Sehingga pimpinan dan manajemen menilai bahwa ada yang tidak benar ketika proses perekomendasian dan perekrutannya, ada yang tidak fair dan akhirnya bisa berujung pada pencopotan jabatan HRD, atau lebih parah lagi bisa langsung di knock out atau di PHK oleh kantor.
Jadi, disinilah kiranya yang perlu jadi catatan penting oleh para HRD, kenapa dalam hal merekomendasi calon karyawan dalam proses perekrutan perlu menghindari rekomendasi berdasar karena referensi dari rekan kerja, hubungan pertemanan dan hubungan sanak famili, hingga harus bisa menghindar alasan karena kasihan.
2. Bagaimana bila calon karyawan merupakan referensi dari unsur atasan atau pimpinan?
Nah, kalau dihadapkan dalam posisi seperti ini memang serba salah dan lebih ewuh pakewuh lagi. Sebenarnya juga, meskipun judulnya adalah referensi, namun sebenarnya kalau mau jujur hal ini juga masuk ke dalam ranah intervensi unsur atasan ataupun pimpinan.

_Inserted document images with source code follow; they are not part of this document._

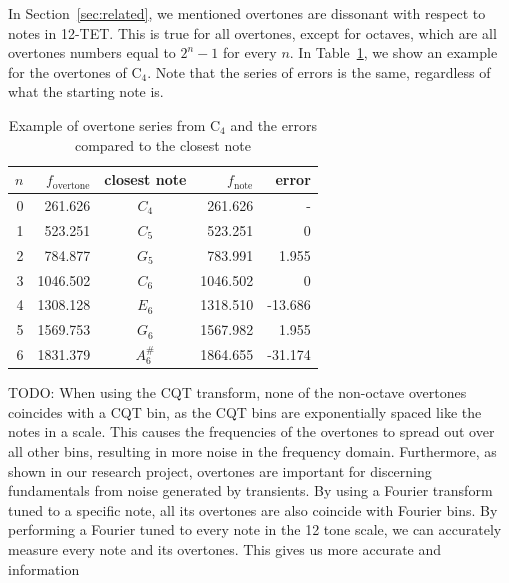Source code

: \documentclass[10pt,twocolumn]{article}
\newcommand{\note}[2]{#1${}_{#2}$}
\begin{document}
In Section~\ref{sec:related}, we mentioned overtones are dissonant with respect to notes in 12-TET. This is true for all overtones, except for octaves, which are all overtones numbers equal to $2^n - 1$ for every $n$. In Table~\ref{tab:overseries}, we show an example for the overtones of \note{C}{4}. Note that the series of errors is the same, regardless of what the starting note is.
\begin{table}[H]
    \centering
    \begin{tabular}{rrcrr}
        $n$ & $f_{\text{overtone}}$ & closest note & $f_\text{note}$ & error \\
        \hline
        0 & 261.626  & $C_4$    & 261.626  &  - \\
        1 & 523.251  & $C_5$    & 523.251  &  0 \\
        2 & 784.877  & $G_5$    & 783.991  &  1.955 \\
        3 & 1046.502 & $C_6$    & 1046.502 &  0 \\
        4 & 1308.128 & $E_6$    & 1318.510 &  -13.686 \\
        5 & 1569.753 & $G_6$    & 1567.982 &  1.955 \\
        6 & 1831.379 & $A^\#_6$ & 1864.655 &  -31.174
    \end{tabular}
    \caption{Example of overtone series from \note{C}{4} and the errors compared to the closest note}
    \label{tab:overseries}
\end{table}
TODO: When using the CQT transform, none of the non-octave overtones coincides with a CQT bin, as the CQT bins are exponentially spaced like the notes in a scale. This causes the frequencies of the overtones to spread out over all other bins, resulting in more noise in the frequency domain. Furthermore, as shown in our research project, overtones are important for discerning fundamentals from noise generated by transients. By using a Fourier transform tuned to a specific note, all its overtones are also coincide with Fourier bins. By performing a Fourier tuned to every note in the 12 tone scale, we can accurately measure every note and its overtones. This gives us more accurate and information
\end{document}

Memang sih disini referensi tersebut perlu dipertimbangkan dengan cermat dan teliti, ini karena unsur atasan atau pimpinan yang mereferensikannya.
Namun demikian untuk menghindari hal-hal yang tidak di inginkan kedepannya, maka tidak ada salahnya dan masih wajar adanya serta logis untuk membuat semacam perjanjian tertulis atau sejenisnya yang menyatakan bahwa calon karyawan tersebut adalah merupakan referensi dari para atasan atau pimpinan.